Dans le premier couloir de l'expo, il suffit de se détourner d'une œuvre de Blake pour que s'impose à vous une imposante guillotine. Sous le regard inquiétant de Lucifer, deux citations illustrent l'engin de mort. La première de Marat qui vante les mérites de cet instrument hideux mais à l'origine d'une mort douce et l'autre de Victor Hugo qui nous fait comprendre que l'on ne peut imaginer ce que la peine de mort représente sans s'être retrouvé face à ce que Guillotin avait fait accepter. Député de l'Assemblée Nationale Constituante, il avait réussi à faire adopter en 1791, l'appareil mécanique comme seul moyen d'exécution. En effet, avant cette décision, les exécutions variaient en fonction du rang social et étaient souvent plus longues et douloureuses pour les plus pauvres. L'égalité a bon dos. En 1829, Victor Hugo publiait Le Dernier Jour d'un Condamné : réquisitoire pour l'abolition de la peine de mort, retraçant les dernières 24 heures de celui-ci mettant en parallèle sa vie et sa longue attente dans le couloir de la mort. Il n'est donc pas surprenant de retrouver beaucoup de Victor Hugo dans ce projet de Badinter. De Marat, il en est question surtout à travers son assassinat par Charlotte Corday. Les tableaux peuvent mettre en valeur soit le martyr de Marat ou bien le courage de Charlotte Corday. On y retrouve même les représentations de Munch et de Picasso.

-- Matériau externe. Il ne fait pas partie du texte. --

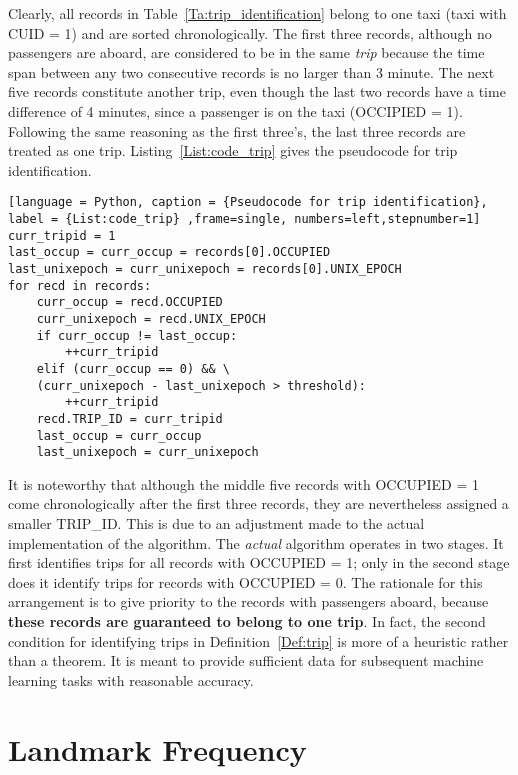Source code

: Clearly, all records in Table~\ref{Ta:trip_identification} belong to one taxi (taxi with CUID = 1) and are sorted chronologically. The first three records, although no passengers are aboard, are considered to be in the same \emph{trip} because the time span between any two consecutive records is no larger than 3 minute. The next five records constitute another trip, even though the last two records have a time difference of 4 minutes, since a passenger is on the taxi (OCCIPIED = 1). Following the same reasoning as the first three's, the last three records are treated as one trip. Listing~\ref{List:code_trip} gives the pseudocode for trip identification.

\begin{lstlisting}[language = Python, caption = {Pseudocode for trip identification}, label = {List:code_trip} ,frame=single, numbers=left,stepnumber=1]
curr_tripid = 1
last_occup = curr_occup = records[0].OCCUPIED
last_unixepoch = curr_unixepoch = records[0].UNIX_EPOCH
for recd in records:
	curr_occup = recd.OCCUPIED
	curr_unixepoch = recd.UNIX_EPOCH
	if curr_occup != last_occup:
		++curr_tripid
	elif (curr_occup == 0) && \
	(curr_unixepoch - last_unixepoch > threshold):
		++curr_tripid
	recd.TRIP_ID = curr_tripid
	last_occup = curr_occup
	last_unixepoch = curr_unixepoch
\end{lstlisting}

It is noteworthy that although the middle five records with OCCUPIED = 1 come chronologically after the first three records, they are nevertheless assigned a smaller TRIP\_ID. This is due to an adjustment made to the actual implementation of the algorithm. The \emph{actual} algorithm operates in two stages. It first identifies trips for all records with OCCUPIED = 1; only in the second stage does it identify trips for records with OCCUPIED = 0. The rationale for this arrangement is to give priority to the records with passengers aboard, because \textbf{these records are guaranteed to belong to one trip}. In fact, the second condition for identifying trips in Definition~\ref{Def:trip} is more of a heuristic rather than a theorem. It is meant to provide sufficient data for subsequent machine learning tasks with reasonable accuracy.

\section{Landmark Frequency}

Ces tableaux permettent aussi de faire la transition avec le sujet suivant : la place de la femme qui peut être assimilée au crime. Héroïne de Shakespeare, Lady Macbeth est la plus représentée et incarne elle aussi parfaitement le lien entre le meurtre et la folie qui est abordée dans la suite de l'expo. La femme peut être sorcière, d'abord brûlée puis considérée comme un cas psychiatrique, inquiétante comme dans "La Vague" de Schwabe ci dessous.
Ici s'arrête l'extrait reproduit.